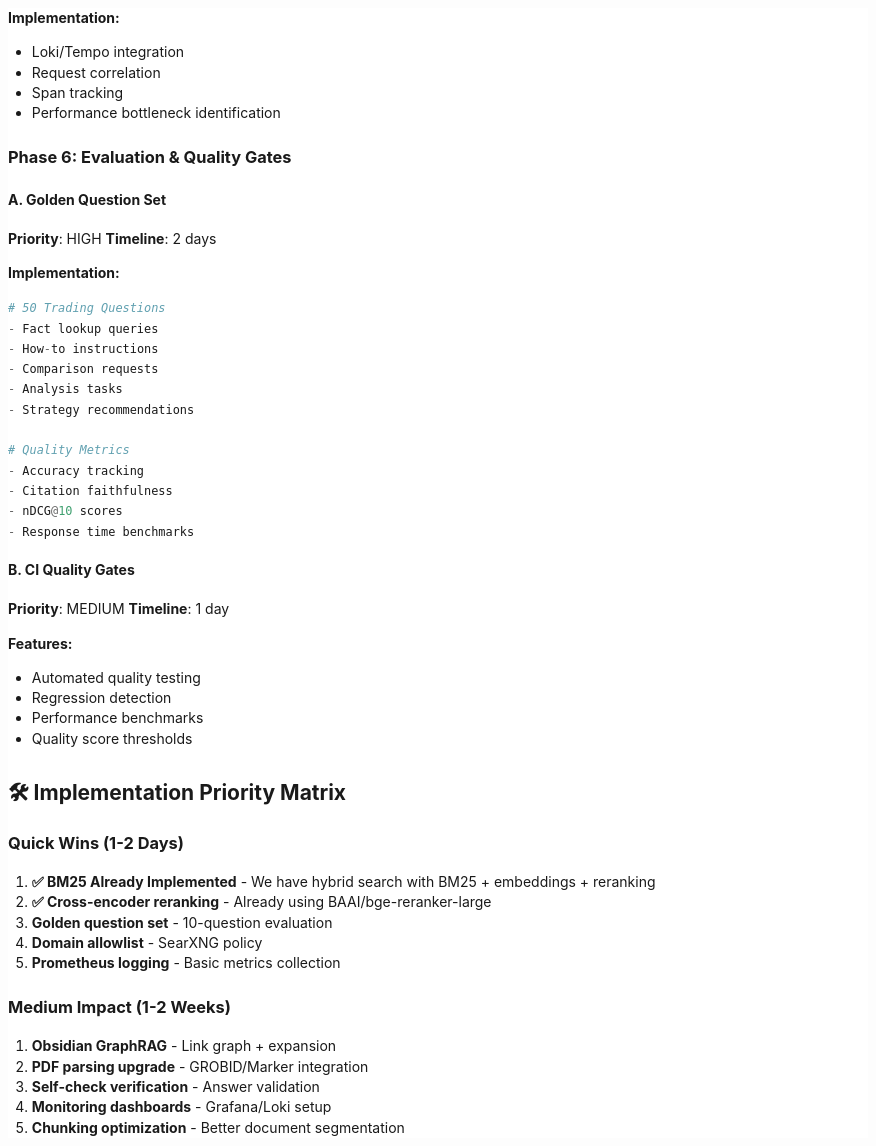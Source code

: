 **Implementation:**
- Loki/Tempo integration
- Request correlation
- Span tracking
- Performance bottleneck identification

### **Phase 6: Evaluation & Quality Gates**

#### **A. Golden Question Set**
**Priority**: HIGH
**Timeline**: 2 days

**Implementation:**
```python
# 50 Trading Questions
- Fact lookup queries
- How-to instructions
- Comparison requests
- Analysis tasks
- Strategy recommendations

# Quality Metrics
- Accuracy tracking
- Citation faithfulness
- nDCG@10 scores
- Response time benchmarks
```

#### **B. CI Quality Gates**
**Priority**: MEDIUM
**Timeline**: 1 day

**Features:**
- Automated quality testing
- Regression detection
- Performance benchmarks
- Quality score thresholds

## 🛠️ **Implementation Priority Matrix**

### **Quick Wins (1-2 Days)**
1. **✅ BM25 Already Implemented** - We have hybrid search with BM25 + embeddings + reranking
2. **✅ Cross-encoder reranking** - Already using BAAI/bge-reranker-large
3. **Golden question set** - 10-question evaluation
4. **Domain allowlist** - SearXNG policy
5. **Prometheus logging** - Basic metrics collection

### **Medium Impact (1-2 Weeks)**
1. **Obsidian GraphRAG** - Link graph + expansion
2. **PDF parsing upgrade** - GROBID/Marker integration
3. **Self-check verification** - Answer validation
4. **Monitoring dashboards** - Grafana/Loki setup
5. **Chunking optimization** - Better document segmentation
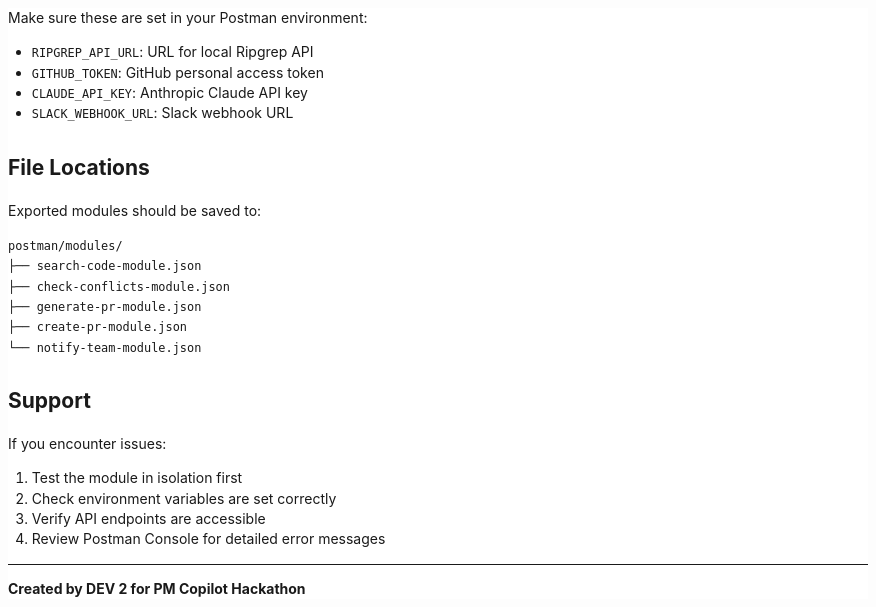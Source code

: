 Make sure these are set in your Postman environment:
- `RIPGREP_API_URL`: URL for local Ripgrep API
- `GITHUB_TOKEN`: GitHub personal access token
- `CLAUDE_API_KEY`: Anthropic Claude API key
- `SLACK_WEBHOOK_URL`: Slack webhook URL

## File Locations

Exported modules should be saved to:
```
postman/modules/
├── search-code-module.json
├── check-conflicts-module.json
├── generate-pr-module.json
├── create-pr-module.json
└── notify-team-module.json
```

## Support

If you encounter issues:
1. Test the module in isolation first
2. Check environment variables are set correctly
3. Verify API endpoints are accessible
4. Review Postman Console for detailed error messages

---

**Created by DEV 2 for PM Copilot Hackathon**
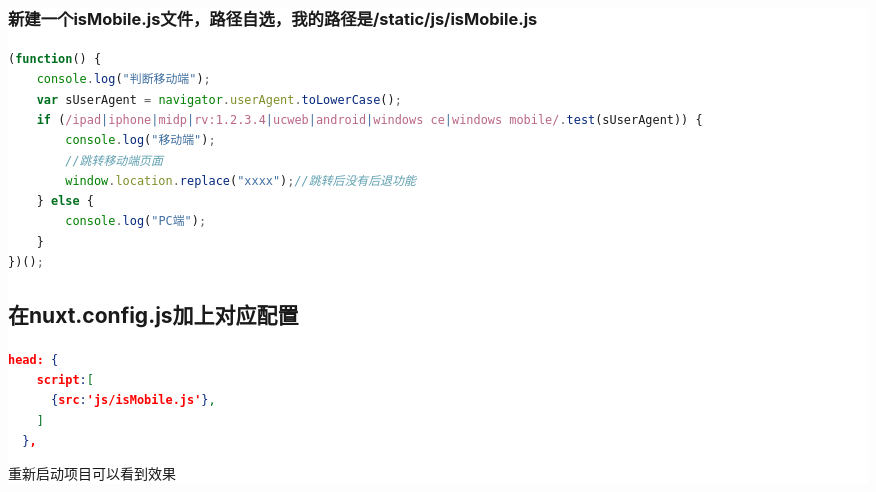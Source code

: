 
### 新建一个isMobile.js文件，路径自选，我的路径是/static/js/isMobile.js
```js
(function() {
    console.log("判断移动端");
    var sUserAgent = navigator.userAgent.toLowerCase();
    if (/ipad|iphone|midp|rv:1.2.3.4|ucweb|android|windows ce|windows mobile/.test(sUserAgent)) {
        console.log("移动端");
        //跳转移动端页面
        window.location.replace("xxxx");//跳转后没有后退功能 
    } else {
        console.log("PC端");
    }
})();
```

## 在nuxt.config.js加上对应配置
```json
head: {
    script:[  
      {src:'js/isMobile.js'},
    ]
  },
```
重新启动项目可以看到效果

◆ ◆ ◆ ◆ ◆ ◆ ◆

_ABOUT THIS EXERCISE_
Each record should be copied exactly, and each image left out.

_ANSWER TO THIS PROBLEM_
Source code

: **Implementation:**
- Loki/Tempo integration
- Request correlation
- Span tracking
- Performance bottleneck identification

### **Phase 6: Evaluation & Quality Gates**

#### **A. Golden Question Set**
**Priority**: HIGH
**Timeline**: 2 days

**Implementation:**
```python
# 50 Trading Questions
- Fact lookup queries
- How-to instructions
- Comparison requests
- Analysis tasks
- Strategy recommendations

# Quality Metrics
- Accuracy tracking
- Citation faithfulness
- nDCG@10 scores
- Response time benchmarks
```

#### **B. CI Quality Gates**
**Priority**: MEDIUM
**Timeline**: 1 day

**Features:**
- Automated quality testing
- Regression detection
- Performance benchmarks
- Quality score thresholds

## 🛠️ **Implementation Priority Matrix**

### **Quick Wins (1-2 Days)**
1. **✅ BM25 Already Implemented** - We have hybrid search with BM25 + embeddings + reranking
2. **✅ Cross-encoder reranking** - Already using BAAI/bge-reranker-large
3. **Golden question set** - 10-question evaluation
4. **Domain allowlist** - SearXNG policy
5. **Prometheus logging** - Basic metrics collection

### **Medium Impact (1-2 Weeks)**
1. **Obsidian GraphRAG** - Link graph + expansion
2. **PDF parsing upgrade** - GROBID/Marker integration
3. **Self-check verification** - Answer validation
4. **Monitoring dashboards** - Grafana/Loki setup
5. **Chunking optimization** - Better document segmentation
Source code

: Make sure these are set in your Postman environment:
- `RIPGREP_API_URL`: URL for local Ripgrep API
- `GITHUB_TOKEN`: GitHub personal access token
- `CLAUDE_API_KEY`: Anthropic Claude API key
- `SLACK_WEBHOOK_URL`: Slack webhook URL

## File Locations

Exported modules should be saved to:
```
postman/modules/
├── search-code-module.json
├── check-conflicts-module.json
├── generate-pr-module.json
├── create-pr-module.json
└── notify-team-module.json
```

## Support

If you encounter issues:
1. Test the module in isolation first
2. Check environment variables are set correctly
3. Verify API endpoints are accessible
4. Review Postman Console for detailed error messages

---

**Created by DEV 2 for PM Copilot Hackathon**
Source code

: 
### 新建一个isMobile.js文件，路径自选，我的路径是/static/js/isMobile.js
```js
(function() {
    console.log("判断移动端");
    var sUserAgent = navigator.userAgent.toLowerCase();
    if (/ipad|iphone|midp|rv:1.2.3.4|ucweb|android|windows ce|windows mobile/.test(sUserAgent)) {
        console.log("移动端");
        //跳转移动端页面
        window.location.replace("xxxx");//跳转后没有后退功能 
    } else {
        console.log("PC端");
    }
})();
```

## 在nuxt.config.js加上对应配置
```json
head: {
    script:[  
      {src:'js/isMobile.js'},
    ]
  },
```
重新启动项目可以看到效果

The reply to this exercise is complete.